Another option, if the past fails us, is to attempt to expand our vision of the present. While we cannot really implant extra eyes on our body (even if that would do any good), with enough resources, we can potentially network a group of people or mechanical sensors (ex. cameras) in such a way to effectively broaden our perspective. This is no new phenomenon. Conglomerations of individuals have been sharing communal perspective since the advent of community and it has perhaps been perfected in the stereotypical “small town” atmosphere where information travels faster than the wind and community membership is often equated with accuracy. The internet itself provides a similar form of communal information-sharing on an exponentially broader level, making our sensory possibilities inexhaustible. Our ability to process such information however, is not.
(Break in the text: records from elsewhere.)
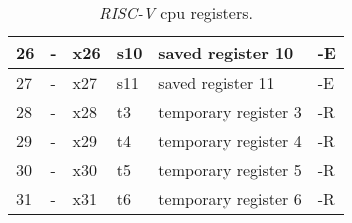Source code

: \begin{table}[!ht]
\begin{tabular}{|l|l|l|l|l|l|}
  26                                                                      & -                                                                                   & x26               & s10               & saved register 10                                                               & -E                       \\ \hline
  27                                                                      & -                                                                                   & x27               & s11               & saved register 11                                                               & -E                       \\ \hline
  28                                                                      & -                                                                                   & x28               & t3                & temporary register 3                                                            & -R                       \\ \hline
  29                                                                      & -                                                                                   & x29               & t4                & temporary register 4                                                            & -R                       \\ \hline
  30                                                                      & -                                                                                   & x30               & t5                & temporary register 5                                                            & -R                       \\ \hline
  31                                                                      & -                                                                                   & x31               & t6                & temporary register 6                                                            & -R                       \\ \hline
  \end{tabular}
  \caption{\textit{RISC-V} \acrshort{cpu} registers.}
  \label{tab:riscv_cpu_registers}
\end{table}

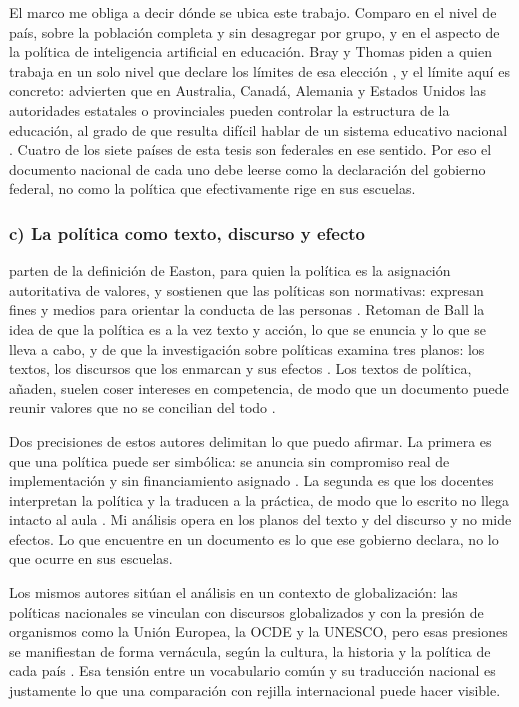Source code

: El marco me obliga a decir dónde se ubica este trabajo. Comparo en el nivel de país, sobre
la población completa y sin desagregar por grupo, y en el aspecto de la política de
inteligencia artificial en educación. Bray y Thomas piden a quien trabaja en un solo nivel
que declare los límites de esa elección \citep[p.~488]{bray1995levels}, y el límite aquí es
concreto: advierten que en Australia, Canadá, Alemania y Estados Unidos las autoridades
estatales o provinciales pueden controlar la estructura de la educación, al grado de que
resulta difícil hablar de un sistema educativo nacional \citep[p.~479]{bray1995levels}.
Cuatro de los siete países de esta tesis son federales en ese sentido. Por eso el documento
nacional de cada uno debe leerse como la declaración del gobierno federal, no como la
política que efectivamente rige en sus escuelas.

\subsubsection*{c) La política como texto, discurso y efecto}

\citet{rizvi2010globalizing} parten de la definición de Easton, para quien la política es
la asignación autoritativa de valores, y sostienen que las políticas
son normativas: expresan fines y medios para orientar la conducta de las personas
\citep[pp.~4, 7]{rizvi2010globalizing}. Retoman de Ball la idea de que la política es a la
vez texto y acción, lo que se enuncia y lo que se lleva a cabo, y de que la investigación
sobre políticas examina tres planos: los textos, los discursos que los enmarcan y sus
efectos \citep[pp.~4--5, 12]{rizvi2010globalizing}. Los textos de política, añaden, suelen
coser intereses en competencia, de modo que un documento puede reunir valores que no se
concilian del todo \citep[p.~6]{rizvi2010globalizing}.

Dos precisiones de estos autores delimitan lo que puedo afirmar. La primera es que una
política puede ser simbólica: se anuncia sin compromiso real de implementación y sin
financiamiento asignado \citep[p.~9]{rizvi2010globalizing}. La segunda es que los docentes
interpretan la política y la traducen a la práctica, de modo que lo escrito no llega
intacto al aula \citep[pp.~5--6]{rizvi2010globalizing}. Mi análisis opera en los planos del
texto y del discurso y no mide efectos. Lo que encuentre en un documento es lo que ese
gobierno declara, no lo que ocurre en sus escuelas.

Los mismos autores sitúan el análisis en un contexto de globalización: las políticas
nacionales se vinculan con discursos globalizados y con la presión de organismos como la
Unión Europea, la OCDE y la UNESCO, pero esas presiones se manifiestan de forma vernácula,
según la cultura, la historia y la política de cada país
\citep[pp.~x, xii]{rizvi2010globalizing}. Esa tensión entre un vocabulario común y su
traducción nacional es justamente lo que una comparación con rejilla internacional puede
hacer visible.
The more pieces of information we receive at a time, the less we are able to actually process each individual item. The frames blur together and we lose our ability to see the distinctive aspects of each individual picture when the movie is playing. There is no way around the fact that the dissemination of information takes time, and there is more to see in every moment than we have time to see. So we filter our present perceptions by necessity through aim, looking in the direction we expect to see what we expect. We are surprised by new information coming at us from the place we were not looking – like a surprise birthday party thrown four months early, rather than on the proper day. It’s a simple fact of life that we cannot watch everything, all the time, and thus are destined to miss out on some of the opportunities that come our way – especially those which run counter to our experience and expectations.